** Exercise aim **
Show every line in the entries below where the word "mixed" appears.

===============

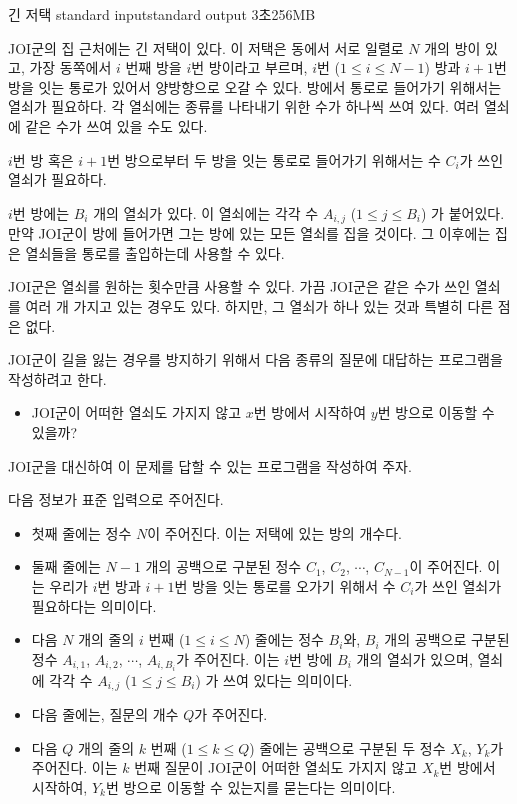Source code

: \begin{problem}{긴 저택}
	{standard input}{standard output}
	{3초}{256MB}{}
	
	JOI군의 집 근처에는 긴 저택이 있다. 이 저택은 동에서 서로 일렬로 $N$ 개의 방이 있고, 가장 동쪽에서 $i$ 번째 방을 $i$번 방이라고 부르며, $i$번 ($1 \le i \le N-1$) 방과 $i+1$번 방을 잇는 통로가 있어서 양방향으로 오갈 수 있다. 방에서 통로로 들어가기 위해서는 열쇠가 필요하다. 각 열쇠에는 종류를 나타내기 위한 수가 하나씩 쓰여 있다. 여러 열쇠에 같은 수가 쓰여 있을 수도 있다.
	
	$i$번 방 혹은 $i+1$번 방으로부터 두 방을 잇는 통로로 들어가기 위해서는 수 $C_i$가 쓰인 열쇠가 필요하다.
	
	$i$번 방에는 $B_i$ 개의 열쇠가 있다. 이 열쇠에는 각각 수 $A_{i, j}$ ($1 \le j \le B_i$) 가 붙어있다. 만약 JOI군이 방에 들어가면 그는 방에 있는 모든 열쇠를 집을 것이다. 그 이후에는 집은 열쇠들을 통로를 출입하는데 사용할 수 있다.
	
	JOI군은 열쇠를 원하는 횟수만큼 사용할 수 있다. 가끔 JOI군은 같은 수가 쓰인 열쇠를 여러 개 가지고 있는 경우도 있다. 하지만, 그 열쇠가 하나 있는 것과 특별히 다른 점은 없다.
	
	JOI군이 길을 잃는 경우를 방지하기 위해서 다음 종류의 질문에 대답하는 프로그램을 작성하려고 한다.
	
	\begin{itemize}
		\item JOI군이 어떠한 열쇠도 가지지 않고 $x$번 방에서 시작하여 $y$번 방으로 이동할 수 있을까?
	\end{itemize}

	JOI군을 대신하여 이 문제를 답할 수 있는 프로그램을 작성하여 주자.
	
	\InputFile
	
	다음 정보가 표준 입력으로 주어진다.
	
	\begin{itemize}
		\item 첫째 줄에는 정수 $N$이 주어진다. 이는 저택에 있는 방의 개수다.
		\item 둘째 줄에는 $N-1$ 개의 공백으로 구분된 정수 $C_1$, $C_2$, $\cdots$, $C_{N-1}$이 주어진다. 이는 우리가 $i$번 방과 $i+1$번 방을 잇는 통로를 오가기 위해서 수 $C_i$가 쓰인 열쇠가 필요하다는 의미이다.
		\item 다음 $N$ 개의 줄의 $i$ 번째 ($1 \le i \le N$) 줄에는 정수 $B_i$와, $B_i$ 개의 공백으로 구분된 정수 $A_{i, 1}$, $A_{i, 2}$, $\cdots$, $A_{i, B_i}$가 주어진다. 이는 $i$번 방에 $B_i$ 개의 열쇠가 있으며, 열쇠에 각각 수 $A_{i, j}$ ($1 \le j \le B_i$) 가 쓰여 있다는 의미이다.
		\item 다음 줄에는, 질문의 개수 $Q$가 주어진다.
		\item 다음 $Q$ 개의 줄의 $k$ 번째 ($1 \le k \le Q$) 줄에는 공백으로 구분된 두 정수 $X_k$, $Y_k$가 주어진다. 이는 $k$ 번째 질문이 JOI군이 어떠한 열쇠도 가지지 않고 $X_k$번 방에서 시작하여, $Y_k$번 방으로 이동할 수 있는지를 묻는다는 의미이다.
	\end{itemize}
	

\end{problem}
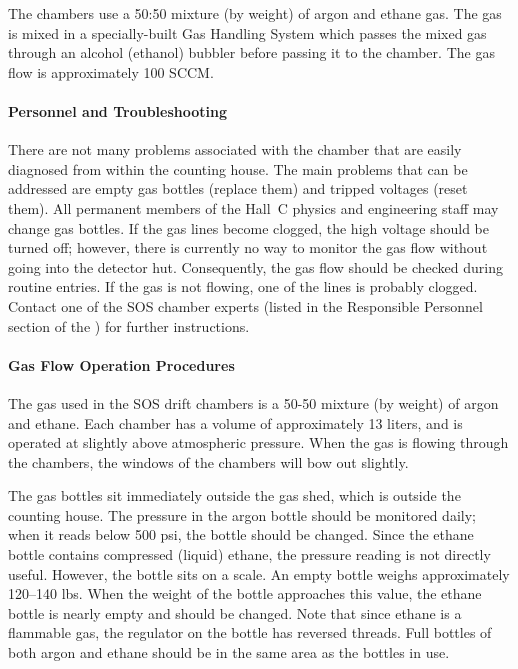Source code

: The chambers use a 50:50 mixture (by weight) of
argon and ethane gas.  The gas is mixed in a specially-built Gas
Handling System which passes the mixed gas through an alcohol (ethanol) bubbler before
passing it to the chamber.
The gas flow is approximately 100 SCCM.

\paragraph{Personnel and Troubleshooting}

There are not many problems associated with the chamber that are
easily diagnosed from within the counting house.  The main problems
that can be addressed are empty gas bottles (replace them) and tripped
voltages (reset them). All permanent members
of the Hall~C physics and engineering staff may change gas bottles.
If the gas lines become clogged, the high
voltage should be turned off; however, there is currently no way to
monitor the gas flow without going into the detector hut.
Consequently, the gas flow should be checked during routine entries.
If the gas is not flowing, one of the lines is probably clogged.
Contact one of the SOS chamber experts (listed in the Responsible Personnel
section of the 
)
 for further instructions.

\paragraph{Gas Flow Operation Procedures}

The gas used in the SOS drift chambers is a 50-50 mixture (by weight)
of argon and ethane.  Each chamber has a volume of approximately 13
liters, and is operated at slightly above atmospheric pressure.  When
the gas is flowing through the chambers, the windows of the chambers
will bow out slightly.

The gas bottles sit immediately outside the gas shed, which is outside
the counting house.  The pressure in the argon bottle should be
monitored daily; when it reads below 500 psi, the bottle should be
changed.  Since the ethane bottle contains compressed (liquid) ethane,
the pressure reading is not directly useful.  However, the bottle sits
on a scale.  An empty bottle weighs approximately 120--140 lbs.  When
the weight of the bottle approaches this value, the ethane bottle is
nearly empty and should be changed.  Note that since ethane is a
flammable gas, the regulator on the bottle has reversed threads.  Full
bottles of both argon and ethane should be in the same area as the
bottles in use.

===============

** Solution for this exercise **
argon and ethane gas.  The gas is mixed in a specially-built Gas
Handling System which passes the mixed gas through an alcohol (ethanol) bubbler before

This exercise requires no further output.